To be sure, one can push this Friedan scenario too far.  Readers can judge for themselves just how feminist the resolution to Hours to Kill is.  In all the Ursula Curtiss books I have read there remains that stock figure of so much mid-century domestic suspense fiction: the handsome (and ultimately eligible) male who helps get our heroine out of her jam and promises pleasant romantic diversion in the future.

I suspect that Betty Friedan, a critic in The Feminine Mystique of the lulling content of mid-century women's magazines, would have been pretty dubious about these sorts of fictional happy endings. Among women domestic suspense writers in the English-speaking world, I think Margaret Millar and Celia Fremlin pushed a bit harder against comforting conventions.

Like Friedan, some of Curtiss's readers may well have found domestic life dull and dreary (and desperately unfulfilling), but I don't know that they all were willing to go as far along with Friedan in the search for prescriptions to ease that sense of personal malaise.

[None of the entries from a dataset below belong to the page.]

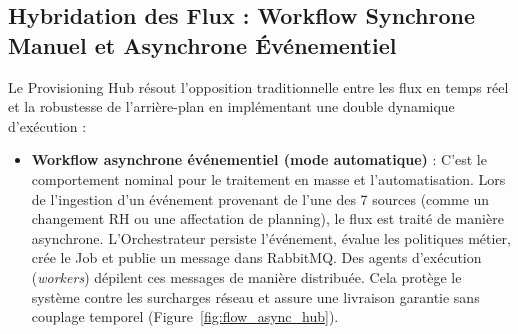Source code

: \subsection{Hybridation des Flux : Workflow Synchrone Manuel et Asynchrone Événementiel}
Le Provisioning Hub résout l'opposition traditionnelle entre les flux en temps réel et la robustesse de l'arrière-plan en implémentant une double dynamique d'exécution :
\begin{itemize}
    \item \textbf{Workflow asynchrone événementiel (mode automatique)} : C'est le comportement nominal pour le traitement en masse et l'automatisation. Lors de l'ingestion d'un événement provenant de l'une des 7 sources (comme un changement RH ou une affectation de planning), le flux est traité de manière asynchrone. L'Orchestrateur persiste l'événement, évalue les politiques métier, crée le Job et publie un message dans RabbitMQ. Des agents d'exécution (\textit{workers}) dépilent ces messages de manière distribuée. Cela protège le système contre les surcharges réseau et assure une livraison garantie sans couplage temporel (Figure~\ref{fig:flow_async_hub}).
    
    \begin{figure}[H]
        \centering
\end{figure}
\end{itemize}
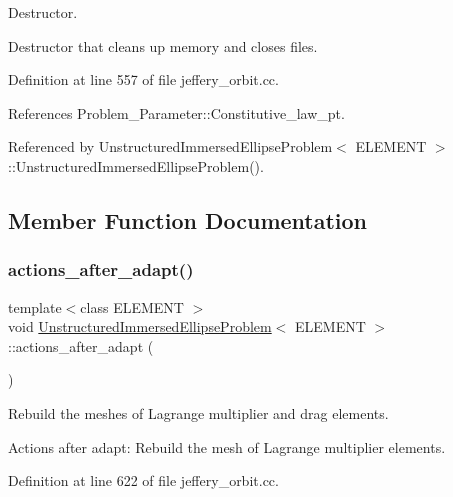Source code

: Destructor. 

Destructor that cleans up memory and closes files. 

Definition at line 557 of file jeffery\+\_\+orbit.\+cc.



References Problem\+\_\+\+Parameter\+::\+Constitutive\+\_\+law\+\_\+pt.



Referenced by Unstructured\+Immersed\+Ellipse\+Problem$<$ E\+L\+E\+M\+E\+N\+T $>$\+::\+Unstructured\+Immersed\+Ellipse\+Problem().



\subsection{Member Function Documentation}
\mbox{\label{classUnstructuredImmersedEllipseProblem_ab1558b409285aea617f4abf7d3a64b3d}} 
\subsubsection{\texorpdfstring{actions\+\_\+after\+\_\+adapt()}{actions\_after\_adapt()}}
{\footnotesize\ttfamily template$<$class E\+L\+E\+M\+E\+NT $>$ \\
void \hyperlink{classUnstructuredImmersedEllipseProblem}{Unstructured\+Immersed\+Ellipse\+Problem}$<$ E\+L\+E\+M\+E\+NT $>$\+::actions\+\_\+after\+\_\+adapt (\begin{DoxyParamCaption}{ }\end{DoxyParamCaption})}



Rebuild the meshes of Lagrange multiplier and drag elements. 

Actions after adapt\+: Rebuild the mesh of Lagrange multiplier elements. 

Definition at line 622 of file jeffery\+\_\+orbit.\+cc.

\mbox{\label{classUnstructuredImmersedEllipseProblem_aa560217a33a9a9bc150fbdf15dbf1877}} 
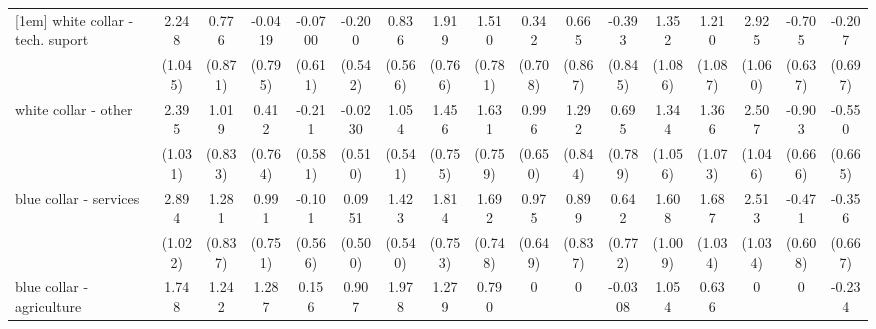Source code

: {\begin{tabular}{l*{16}{c}}
[1em]
white collar - tech. suport&       2.248\sym{*}  &       0.776         &     -0.0419         &     -0.0700         &      -0.200         &       0.836         &       1.919\sym{*}  &       1.510         &       0.342         &       0.665         &      -0.393         &       1.352         &       1.210         &       2.925\sym{**} &      -0.705         &      -0.207         \\
                    &     (1.045)         &     (0.871)         &     (0.795)         &     (0.611)         &     (0.542)         &     (0.566)         &     (0.766)         &     (0.781)         &     (0.708)         &     (0.867)         &     (0.845)         &     (1.086)         &     (1.087)         &     (1.060)         &     (0.637)         &     (0.697)         \\
[1em]
white collar - other&       2.395\sym{*}  &       1.019         &       0.412         &      -0.211         &     -0.0230         &       1.054         &       1.456         &       1.631\sym{*}  &       0.996         &       1.292         &       0.695         &       1.344         &       1.366         &       2.507\sym{*}  &      -0.903         &      -0.550         \\
                    &     (1.031)         &     (0.833)         &     (0.764)         &     (0.581)         &     (0.510)         &     (0.541)         &     (0.755)         &     (0.759)         &     (0.650)         &     (0.844)         &     (0.789)         &     (1.056)         &     (1.073)         &     (1.046)         &     (0.666)         &     (0.665)         \\
[1em]
blue collar - services&       2.894\sym{**} &       1.281         &       0.991         &      -0.101         &      0.0951         &       1.423\sym{**} &       1.814\sym{*}  &       1.692\sym{*}  &       0.975         &       0.899         &       0.642         &       1.608         &       1.687         &       2.513\sym{*}  &      -0.471         &      -0.356         \\
                    &     (1.022)         &     (0.837)         &     (0.751)         &     (0.566)         &     (0.500)         &     (0.540)         &     (0.753)         &     (0.748)         &     (0.649)         &     (0.837)         &     (0.772)         &     (1.009)         &     (1.034)         &     (1.034)         &     (0.608)         &     (0.667)         \\
[1em]
blue collar - agriculture&       1.748         &       1.242         &       1.287         &       0.156         &       0.907         &       1.978\sym{*}  &       1.279         &       0.790         &           0         &           0         &     -0.0308         &       1.054         &       0.636         &           0         &           0         &      -0.234         \\

\end{tabular}}
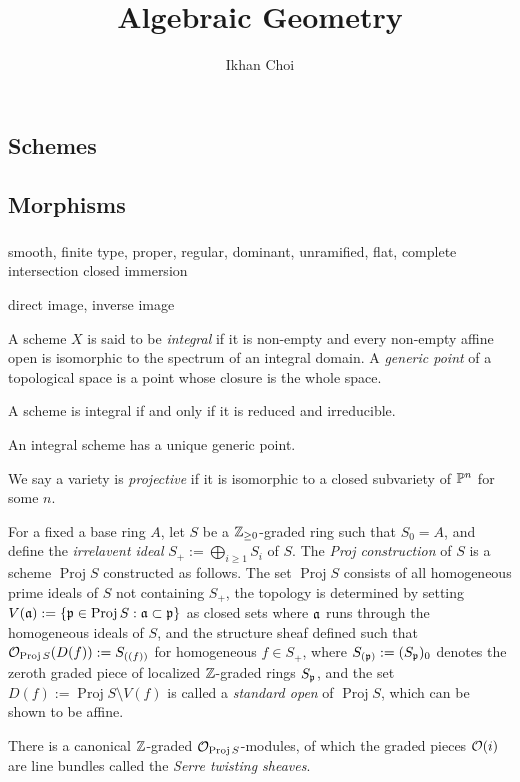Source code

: \documentclass{../../large}
\newcommand{\Proj}{\operatorname{Proj}}
\begin{document}
\title{Algebraic Geometry}
\author{Ikhan Choi}
\maketitle
\tableofcontents

\part{}


\chapter{Schemes}


\chapter{Morphisms}

\section{}
smooth, finite type, proper, regular, dominant, unramified, flat, complete intersection
closed immersion


direct image, inverse image




\begin{prb}
A scheme $X$ is said to be \emph{integral} if it is non-empty and every non-empty affine open is isomorphic to the spectrum of an integral domain.
A \emph{generic point} of a topological space is a point whose closure is the whole space.
\begin{parts}
\item A scheme is integral if and only if it is reduced and irreducible.
\item An integral scheme has a unique generic point.
\end{parts}
\end{prb}


\begin{prb}
We say a variety is \emph{projective} if it is isomorphic to a closed subvariety of $\P^n$ for some $n$.

For a fixed a base ring $A$, let $S$ be a $\Z_{\ge0}$-graded ring such that $S_0=A$, and define the \emph{irrelavent ideal} $S_+:=\bigoplus_{i\ge1}S_i$ of $S$.
The \emph{Proj construction} of $S$ is a scheme $\Proj S$ constructed as follows.
The set $\Proj S$ consists of all homogeneous prime ideals of $S$ not containing $S_+$, the topology is determined by setting $V(\fa):=\{\fp\in\Proj S:\fa\subset\fp\}$ as closed sets where $\fa$ runs through the homogeneous ideals of $S$, and the structure sheaf defined such that $\cO_{\Proj S}(D(f)):=S_{((f))}$ for homogeneous $f\in S_+$, where $S_{(\fp)}:=(S_\fp)_0$ denotes the zeroth graded piece of localized $\Z$-graded rings $S_\fp$, and the set $D(f):=\Proj S\setminus V(f)$ is called a \emph{standard open} of $\Proj S$, which can be shown to be affine.

There is a canonical $\Z$-graded $\cO_{\Proj S}$-modules, of which the graded pieces $\cO(i)$ are line bundles called the \emph{Serre twisting sheaves}.
\end{prb}
\end{document}
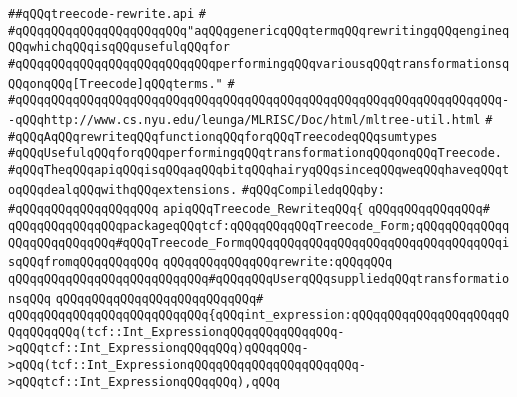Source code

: \label{src/lib/compiler/back/low/treecode/treecode-rewrite.api}
\verb|##qQQqtreecode-rewrite.api|\newline
\verb|#|\newline
\verb|#qQQqqQQqqQQqqQQqqQQqqQQq"aqQQqgenericqQQqtermqQQqrewritingqQQqengineqQQqwhichqQQqisqQQqusefulqQQqfor|\newline
\verb|#qQQqqQQqqQQqqQQqqQQqqQQqqQQqperformingqQQqvariousqQQqtransformationsqQQqonqQQq[Treecode]qQQqterms."|\newline
\verb|#|\newline
\verb|#qQQqqQQqqQQqqQQqqQQqqQQqqQQqqQQqqQQqqQQqqQQqqQQqqQQqqQQqqQQqqQQqqQQq--qQQqhttp://www.cs.nyu.edu/leunga/MLRISC/Doc/html/mltree-util.html|\newline
\verb|#|\newline
\verb|#qQQqAqQQqrewriteqQQqfunctionqQQqforqQQqTreecodeqQQqsumtypes|\newline
\verb|#qQQqUsefulqQQqforqQQqperformingqQQqtransformationqQQqonqQQqTreecode.|\newline
\verb|#qQQqTheqQQqapiqQQqisqQQqaqQQqbitqQQqhairyqQQqsinceqQQqweqQQqhaveqQQqtoqQQqdealqQQqwithqQQqextensions.|\newline
\newline
\verb|#qQQqCompiledqQQqby:|\newline
\verb|#qQQqqQQqqQQqqQQqqQQq|\newline
\newline
\verb|apiqQQqTreecode_RewriteqQQq{|\newline
\verb|qQQqqQQqqQQqqQQq#|\newline
\verb|qQQqqQQqqQQqqQQqpackageqQQqtcf:qQQqqQQqqQQqTreecode_Form;qQQqqQQqqQQqqQQqqQQqqQQqqQQq#qQQqTreecode_FormqQQqqQQqqQQqqQQqqQQqqQQqqQQqqQQqqQQqisqQQqfromqQQqqQQqqQQq|\newline
\newline
\verb|qQQqqQQqqQQqqQQqrewrite:qQQqqQQq|\newline
\verb|qQQqqQQqqQQqqQQqqQQqqQQqqQQq#qQQqqQQqUserqQQqsuppliedqQQqtransformationsqQQq|\newline
\verb|qQQqqQQqqQQqqQQqqQQqqQQqqQQq#|\newline
\verb|qQQqqQQqqQQqqQQqqQQqqQQqqQQq{qQQqint_expression:qQQqqQQqqQQqqQQqqQQqqQQqqQQqqQQq(tcf::Int_ExpressionqQQqqQQqqQQqqQQq->qQQqtcf::Int_ExpressionqQQqqQQq)qQQqqQQq->qQQq(tcf::Int_ExpressionqQQqqQQqqQQqqQQqqQQqqQQq->qQQqtcf::Int_ExpressionqQQqqQQq),qQQq|\newline
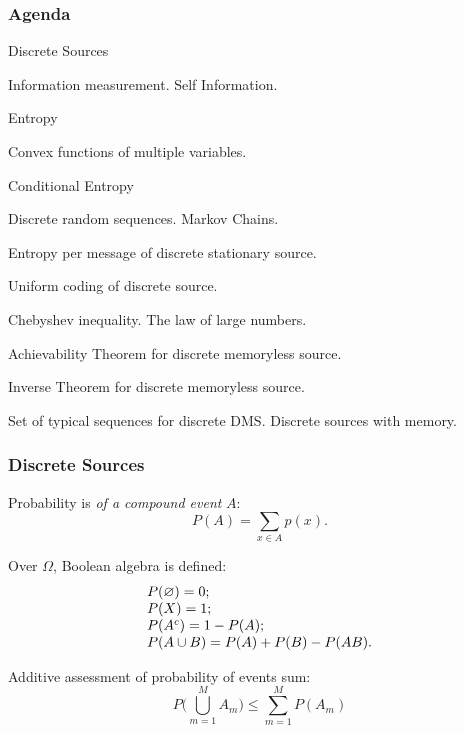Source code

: \documentclass[14pt]{beamer}
\begin{document}
\begin{frame}
\frametitle{Agenda}
\begin{enumerate}
\footnotesize {

\item Discrete Sources
\item Information measurement. Self Information.
\item Entropy
\item Convex functions of multiple variables.
\item Conditional Entropy
\item Discrete random sequences. Markov Chains.
\item Entropy per message of discrete stationary source.
\item Uniform coding of discrete source.
\item Chebyshev inequality. The law of large numbers.
\item Achievability Theorem for discrete memoryless source.
\item Inverse Theorem for discrete memoryless source.
\item Set of typical sequences for discrete DMS. Discrete sources with memory.
}
\end{enumerate}
\end{frame}

\begin{frame}
\frametitle{Discrete Sources}
\begin{itemize}
\small{

    \item Probability is \textit{of a compound event} $A$:
    \[
    P(A) = \sum\limits_{x \in A} {p(x)} .
    \]
    
    \item Over $\Omega$, Boolean algebra is defined:
    \[
    \begin{tabular}{l}
    $ P(\varnothing) = 0; $ \\
    $ P(X) = 1;         $ \\
    $ P(A^c) = 1 - P(A);$\\
    $ P(A \cup B) = P(A) + P(B) - P(AB).$
    \end{tabular}
    \]

    \item Additive assessment of probability of events sum:
    \[
    P(\bigcup\limits_{m = 1}^M {A_m ) \le \sum\limits_{m = 1}^M {P(A_m )} }
    \]
}
\end{itemize}
\end{frame}
\end{document}
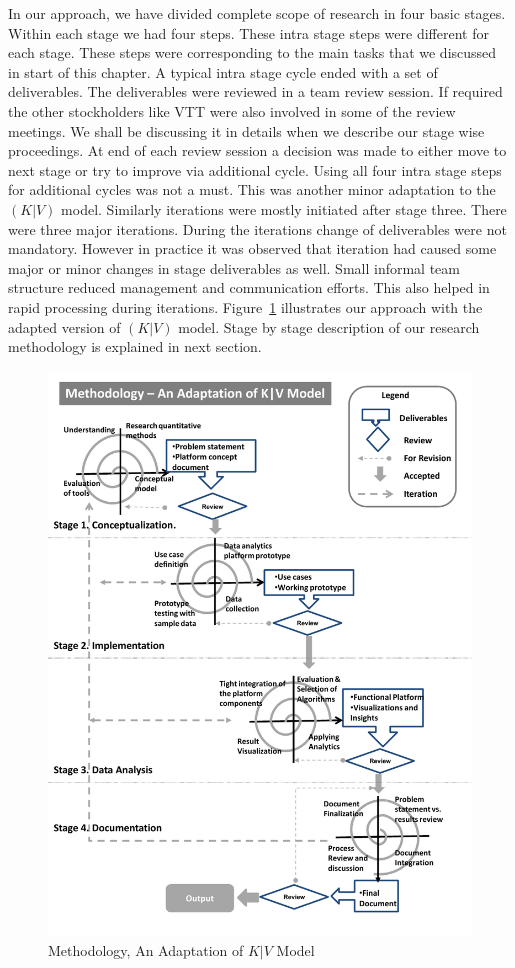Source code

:  In our approach, we have divided complete scope of research in four basic stages. Within each stage we had four steps. These intra stage steps were different for each stage. These steps were corresponding to the main tasks that we discussed in start of this chapter. A typical intra stage cycle ended with a set of deliverables. The deliverables were reviewed in a team review session. If required the other stockholders like VTT were also involved in some of the review meetings. We shall be discussing it in details when we describe our stage wise proceedings. At end of each review session a decision was made to either move to next stage or try to improve via additional cycle. Using all four intra stage steps for additional cycles was not a must. This was another minor adaptation to the \((K|V)\) model. Similarly iterations were mostly initiated after stage three. There were three major iterations. During the iterations change of deliverables were not mandatory. However in practice it was observed that iteration had caused some major or minor changes in stage deliverables as well. Small informal team structure reduced management and communication efforts. This also helped in rapid processing during iterations. Figure~\ref{fig:kv} illustrates our approach with the adapted version of \((K|V)\) model. Stage by stage description of our research methodology is explained in next section.   
 \begin{figure}[!h]
   \begin{center}
     \includegraphics[width=\textwidth]{images/kv_method.pdf}
     \caption{Methodology, An Adaptation of \(K|V\) Model}
     \label{fig:kv}
   \end{center}
 \end{figure} 
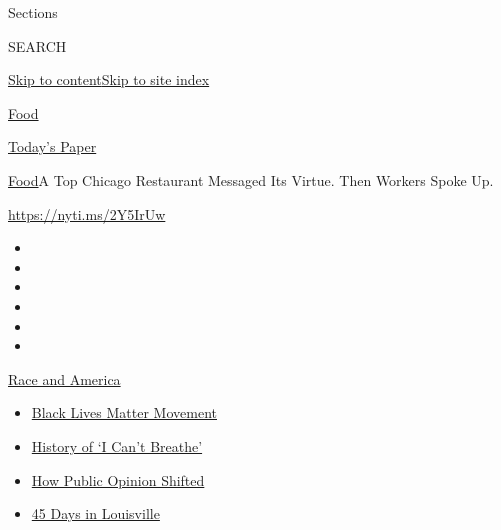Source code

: Sections

SEARCH

\protect\hyperlink{site-content}{Skip to
content}\protect\hyperlink{site-index}{Skip to site index}

\href{https://www.nytimes3xbfgragh.onion/section/food}{Food}

\href{https://myaccount.nytimes3xbfgragh.onion/auth/login?response_type=cookie\&client_id=vi}{}

\href{https://www.nytimes3xbfgragh.onion/section/todayspaper}{Today's
Paper}

\href{/section/food}{Food}\textbar{}A Top Chicago Restaurant Messaged
Its Virtue. Then Workers Spoke Up.

\url{https://nyti.ms/2Y5IrUw}

\begin{itemize}
\item
\item
\item
\item
\item
\item
\end{itemize}

\href{https://www.nytimes3xbfgragh.onion/news-event/george-floyd-protests-minneapolis-new-york-los-angeles?action=click\&pgtype=Article\&state=default\&region=TOP_BANNER\&context=storylines_menu}{Race
and America}

\begin{itemize}
\tightlist
\item
  \href{https://www.nytimes3xbfgragh.onion/interactive/2020/07/03/us/george-floyd-protests-crowd-size.html?action=click\&pgtype=Article\&state=default\&region=TOP_BANNER\&context=storylines_menu}{Black
  Lives Matter Movement}
\item
  \href{https://www.nytimes3xbfgragh.onion/interactive/2020/06/28/us/i-cant-breathe-police-arrest.html?action=click\&pgtype=Article\&state=default\&region=TOP_BANNER\&context=storylines_menu}{History
  of `I Can't Breathe'}
\item
  \href{https://www.nytimes3xbfgragh.onion/interactive/2020/06/10/upshot/black-lives-matter-attitudes.html?action=click\&pgtype=Article\&state=default\&region=TOP_BANNER\&context=storylines_menu}{How
  Public Opinion Shifted}
\item
  \href{https://www.nytimes3xbfgragh.onion/interactive/2020/07/16/us/black-lives-matter-protests-louisville-breonna-taylor.html?action=click\&pgtype=Article\&state=default\&region=TOP_BANNER\&context=storylines_menu}{45
  Days in Louisville}
\end{itemize}

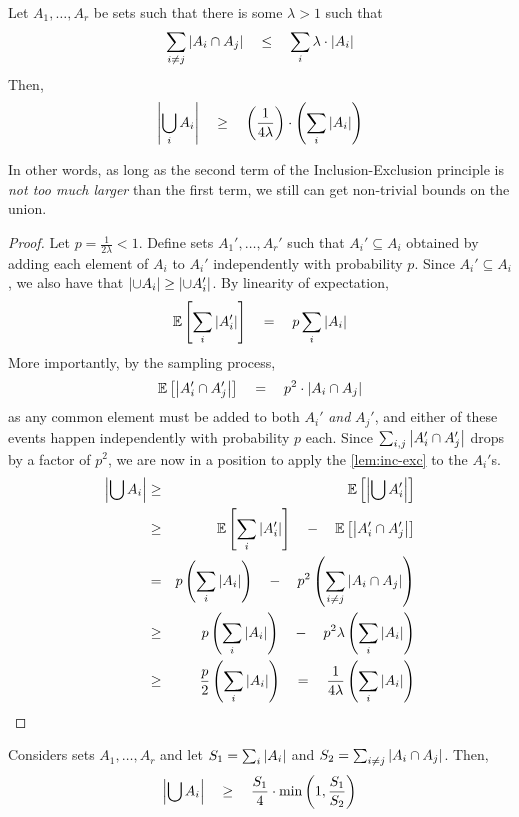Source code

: \begin{lemma}\label{lem:str-inc-exc}
Let $A_1,\dots, A_r$ be sets such that there is some $\lambda > 1$ such that
\[
\sum_{i\neq j} \left|A_i \cap A_j\right| \quad \leq \quad \sum_i \lambda \cdot \left|A_i\right|
\]
Then, 
\[
\left|\bigcup_i A_i\right| \quad \geq \quad \left(\frac{1}{4\lambda}\right) \cdot \left(\sum_i \left|A_i\right|\right)
\]
\end{lemma}

In other words, as long as the second term of the Inclusion-Exclusion principle is \emph{not too much larger} than the first term, we still can get non-trivial bounds on the union. 

\begin{proof}
Let $p = \frac{1}{2\lambda} < 1$. 
Define sets $A_1',\dots, A_r'$ such that $A_i' \subseteq A_i$ obtained by adding each element of $A_i$ to $A_i'$ independently with probability $p$. 
Since $A_i' \subseteq A_i$, we also have that $\left|\cup A_i\right| \geq \left|\cup  A_i'\right|$. 
By linearity of expectation, 
\[
\mathbb{E}\left[\sum_i \left|A_i'\right|\right] \quad = \quad p \sum_{i} \left|A_i\right| 
\]
More importantly, by the sampling process,
\[
\mathbb{E}\left[\left|A_i' \cap A_j'\right|\right] \quad = \quad p^2 \cdot \left|A_i \cap A_j\right|
\]
as any common element must be added to both $A_i'$ \emph{and} $A_j'$, and either of these events happen independently with probability $p$ each. 
Since $\sum_{i,j}\left|A_i' \cap A_j'\right|$ drops by a factor of $p^2$, we are now in a position to apply the \autoref{lem:inc-exc} to the $A_i'$s. 
\begin{eqnarray*}
\left|\bigcup A_i\right| & \geq &  \mathbb{E}\left[\left|\bigcup A_i'\right|\right]\\
& \geq & \mathbb{E}\left[\sum_i \left|A_i'\right|\right] \quad - \quad \mathbb{E}\left[\left|A_i' \cap A_j'\right|\right]\\
& = & p \left(\sum_i \left|A_i\right|\right) \quad - \quad p^2\left(\sum_{i\neq j}\left|A_i \cap A_j\right|\right)\\
& \geq & p \left(\sum_i \left|A_i\right|\right) \quad - \quad p^2 \lambda \left(\sum_i \left|A_i\right|\right)\\
& \geq & \frac{p}{2} \left(\sum_i \left|A_i\right|\right) \quad = \quad \frac{1}{4\lambda} \left(\sum_i \left|A_i\right|\right)
\end{eqnarray*}
\end{proof}

\begin{corollary}\label{cor:inc-exc-str}
Considers sets $A_1,\dots, A_r$  and let $S_1 = \sum_i \left|A_i\right|$ and $S_2 = \sum_{i\neq j} \left|A_i \cap A_j\right|$. 
Then, 
\[
\left|\bigcup A_i\right| \quad \geq \quad \frac{S_1}{4} \cdot \min\left(1,\frac{S_1}{S_2}\right)
\]
\end{corollary}

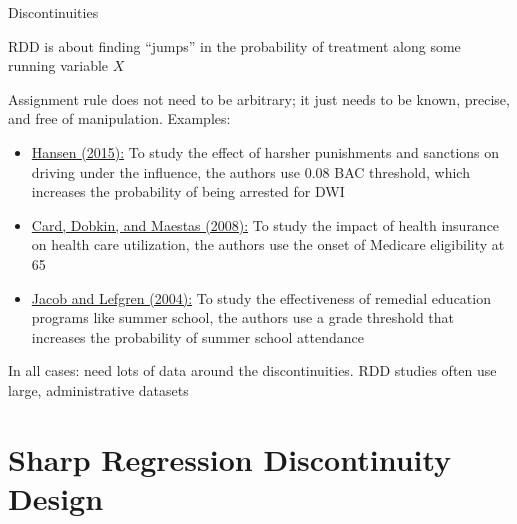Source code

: \documentclass[compress, 8pt]{beamer}
\begin{document}
\begin{frame}{Discontinuities}

RDD is about finding ``jumps'' in the probability of treatment along some running variable $X$

\vspace{3ex}
Assignment rule does not need to be arbitrary; it just needs to be known, precise, and free of manipulation. Examples:
\begin{itemize}
    \item \href{https://doi.org/10.1257/aer.20130189}{Hansen (2015):} To study the effect of harsher punishments and sanctions on driving under the influence, the authors use 0.08 BAC threshold, which increases the probability of being arrested for DWI
    \item \href{https://doi.org/10.1257/aer.98.5.2242}{Card, Dobkin, and Maestas (2008):} To study the impact of health insurance on health care utilization, the authors use the onset of Medicare eligibility at 65
    \item \href{https://doi.org/10.1162/003465304323023778}{Jacob and Lefgren (2004):} To study the effectiveness of remedial education programs like summer school, the authors use a grade threshold that increases the probability of summer school attendance 
\end{itemize}

\vspace{3ex}
In all cases: need lots of data around the discontinuities. RDD studies often use large, administrative datasets
\end{frame}

\section[Sharp RDD]{Sharp Regression Discontinuity Design}
\miniframesoff
\begin{frame}
    \tableofcontents[currentsection]
\end{frame}
\miniframeson
\end{document}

don't be deceived by appearances--danger lurks inside


  1. Fascinating post here. I taught a course a year or so ago at Mason on "Women of Mystery" where we tried to look at texts against the backdrop of changing attitudes toward gender roles and responsibilities--the tensions that fiction explored, the ways in which stories/novels reflected and/or commented on prevailing attitudes and expectations.

    Anyway, that's the context in which I'm reading this post--and looking forward to the book itself. Thanks for the essay here.

    1. Thanks, Art, glad you stopped by to say you liked the review, with it’s context. I definitely was struck by how the novel seemed to be reflecting some of the issues roiling the times.

    2. Kate Wilhelm, Kit Reed and Carol Emshwiller were always ready to take on these kinds of issues...Wilhelm still is, I suspect (Emwhwiller isn't writing these days, and Reed, unfortunately, has died). Such heirs as Elizabeth Hand and Kathe Koja do much better work than our Gone-ing Gals.

  2. I've just finished it and I'd say it has a great build-up with nice atmospheric touches and some extremely suspenseful moments but a let-down of a resolution. I was aware I was not reading a Millar novel but I expected some shocking twist that never happened. Overall however it is a great book and a bravura performance in that Curtiss manages to sustain reader's interest with only two main characters that never or rarely leave the house and nothing much happening until the final chapters. Also poison kid Hilary is a great creation which I suspect was rooted in real-life experience.

    1. Yeah, I really enjoy Curtiss but on my readings I would not put her in Miller’s class. But then Millar is the very top! I’ll try to do another soon!